I grab the kid and put him on my knee, take his tiny hand and make him wave at the girl. Ohhh this is f9cking priceless. “Do you think my friend’s kid is cute?” I ask. “How cute?” I add, “I mean I actually think he’s quite ugly”. Giggles. Turns out she’s Korean and an art student. I talk about art for a while in nice visual, colourful language. DHV about something or other. Make her laugh by accusing her of playing the race card by doing a Korean ceremony in her art course presentation. She giggles and elbows me in the ribs for the second time. IOIs. I email close her and leave. My friend is staring at me open-mouthed like WHAT THE EFF JUST HAPPENED?

On the way back on the bus a girl from a mixed 3 set is making noises at the baby. “Don’t be frightened of the ugly lady” I tell the baby. Game up the 3 set and have a laugh.

On the platform on the way back I see a young Indian girl in a  bobble hat and ask her some lame question about where she bought it from. I totally fail to transition and feel a little hint of embarassment but mainly just like I’ve not got a very good score in a maths test or something.

See a pretty 8.5 Greek student girl waiting for the train. Want to open her then the fu,c,king black guy working on the platform does before I can do it. You snooze you lose. Git. Get off at the same stop as her and am just building up and she suddenly changes direction and I lose it.

Annoyed at losing this I determine to do one more and wander round Greenwich looking for a set. I spot an okish Indian girl standing on the corner. I should have been more observant and noticed she was obviously waiting for someone. I ask her some stupid question about where the Cutty Sark has got to. Then ask her if she knows any good pubs. It’s not hooking then I notice a big Asian guy wander up and just stand there looking all out of sorts, not too bright but quite obviously fulfilling eveyr sterotype and being pathetically Beta-jealous. I cut him off with “oh hi mate”, shake his hand and ask him the same questions. He wanders off looking dazed. I’m surprised to find that I experienced zero fear and where he to start something I would have stood my ground.

Lessons learned

  1. There is no more effective tool for day game on the face of the earth than a baby.
  2. My AA is plummeting.
  3. I am starting to become just naturally conversational.
  4. Open a set quick or don’t bother. The wait and the planning is just not worth the effort.
  5. I am starting to become obsessed with game. I felt genuine guilt at not opening the Greek. When the next one didn’t go well my first thought was “well.. just one more, just get one good one to finish on a good note” (but it was cold so I went home).
  6. Women standing around are nearly always waiting for someone. They don’t just stand to admire the here and now, to contemplate the sky or a particularly nice building fascia. They’re always bloody doing something, on the way to meet someone or waiting for someone. And during these activities, especially the last two they can’t bear the ‘boredom’ so generally blab on their effing mobiles or send sms constantly. Maybe if you cut all their connections to others they just go pop! and vanish.

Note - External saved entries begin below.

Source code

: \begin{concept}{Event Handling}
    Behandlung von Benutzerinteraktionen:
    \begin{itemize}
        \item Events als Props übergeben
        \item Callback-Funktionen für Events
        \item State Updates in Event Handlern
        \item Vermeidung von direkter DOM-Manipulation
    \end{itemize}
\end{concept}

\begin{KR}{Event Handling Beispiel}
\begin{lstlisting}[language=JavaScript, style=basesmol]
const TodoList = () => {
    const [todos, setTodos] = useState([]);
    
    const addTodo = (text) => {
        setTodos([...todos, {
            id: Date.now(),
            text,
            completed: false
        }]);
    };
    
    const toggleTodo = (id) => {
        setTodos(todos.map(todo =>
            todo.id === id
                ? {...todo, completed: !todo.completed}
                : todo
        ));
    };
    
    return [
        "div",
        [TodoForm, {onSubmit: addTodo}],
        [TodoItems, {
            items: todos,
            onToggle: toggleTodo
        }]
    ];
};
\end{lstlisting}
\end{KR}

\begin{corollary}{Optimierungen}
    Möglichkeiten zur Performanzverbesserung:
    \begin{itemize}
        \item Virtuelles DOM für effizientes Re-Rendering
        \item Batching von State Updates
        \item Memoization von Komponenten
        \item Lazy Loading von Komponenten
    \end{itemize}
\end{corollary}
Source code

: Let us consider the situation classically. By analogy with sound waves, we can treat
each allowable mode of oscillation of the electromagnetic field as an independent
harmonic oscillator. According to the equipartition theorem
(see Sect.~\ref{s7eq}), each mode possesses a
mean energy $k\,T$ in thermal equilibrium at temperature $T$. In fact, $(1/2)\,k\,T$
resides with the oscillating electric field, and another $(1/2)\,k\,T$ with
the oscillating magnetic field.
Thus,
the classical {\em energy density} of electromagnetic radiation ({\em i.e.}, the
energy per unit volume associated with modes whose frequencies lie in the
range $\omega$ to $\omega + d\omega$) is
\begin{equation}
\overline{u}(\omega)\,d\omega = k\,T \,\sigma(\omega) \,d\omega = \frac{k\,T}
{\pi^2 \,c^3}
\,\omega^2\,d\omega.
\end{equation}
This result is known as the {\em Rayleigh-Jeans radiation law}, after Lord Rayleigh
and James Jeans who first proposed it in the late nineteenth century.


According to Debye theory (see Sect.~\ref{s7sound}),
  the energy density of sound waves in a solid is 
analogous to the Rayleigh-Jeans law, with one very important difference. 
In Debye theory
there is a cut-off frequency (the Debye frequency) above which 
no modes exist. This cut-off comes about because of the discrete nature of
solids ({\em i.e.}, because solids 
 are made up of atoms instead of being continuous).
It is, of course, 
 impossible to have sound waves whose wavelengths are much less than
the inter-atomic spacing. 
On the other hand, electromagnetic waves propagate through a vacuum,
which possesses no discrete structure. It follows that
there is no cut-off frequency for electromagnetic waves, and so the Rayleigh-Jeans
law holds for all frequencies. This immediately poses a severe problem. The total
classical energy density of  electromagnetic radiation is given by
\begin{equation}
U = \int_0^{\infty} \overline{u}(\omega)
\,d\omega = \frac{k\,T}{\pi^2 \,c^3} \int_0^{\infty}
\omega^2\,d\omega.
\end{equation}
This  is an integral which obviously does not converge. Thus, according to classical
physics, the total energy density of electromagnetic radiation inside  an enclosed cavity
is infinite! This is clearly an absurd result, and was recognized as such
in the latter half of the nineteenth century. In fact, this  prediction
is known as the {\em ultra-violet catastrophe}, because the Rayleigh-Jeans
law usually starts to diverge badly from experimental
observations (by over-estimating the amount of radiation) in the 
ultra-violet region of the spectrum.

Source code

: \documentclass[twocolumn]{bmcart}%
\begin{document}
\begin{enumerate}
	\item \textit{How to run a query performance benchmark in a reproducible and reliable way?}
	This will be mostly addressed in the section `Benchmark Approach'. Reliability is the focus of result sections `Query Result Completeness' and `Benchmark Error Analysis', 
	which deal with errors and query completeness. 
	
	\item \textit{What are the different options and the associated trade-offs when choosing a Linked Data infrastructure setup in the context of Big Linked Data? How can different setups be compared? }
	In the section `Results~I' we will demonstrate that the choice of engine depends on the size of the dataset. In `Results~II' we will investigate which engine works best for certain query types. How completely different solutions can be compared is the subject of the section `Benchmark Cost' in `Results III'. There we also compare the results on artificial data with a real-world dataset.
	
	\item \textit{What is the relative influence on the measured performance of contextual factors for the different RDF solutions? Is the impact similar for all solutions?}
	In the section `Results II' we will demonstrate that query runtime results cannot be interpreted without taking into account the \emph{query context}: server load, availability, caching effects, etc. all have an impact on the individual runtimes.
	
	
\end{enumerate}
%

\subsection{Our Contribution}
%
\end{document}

The big lesson I learned is that in the first set (stupid train question with no hook) and the hat-set  even though there was no hook both girls had a weird half-smirk on their faces. Not a cruel one, an amused, positive smirk. They radiated some kind of positivity about the approach, yet they also radiated some kind of telepathy of “you are ok, you have potential, yet I know what you are doing and you are not quite doing this well enough yet to pull it off”. It was a very weird vibe but wholeheartingly encouraging because what I realised was F**K ME IF MY PROGRESS CONTINUES LIKE THIS THEN IN 3 MONTHS I COULD HAVE N-CLOSED BOTH OF THESE SETS. I mean.. girls just like to be talked to! (if you do it right). There’s some kind of harmonic out there… some kind of certain pitch that you have to hit… and that’s it… you’re in. I really think I can get it.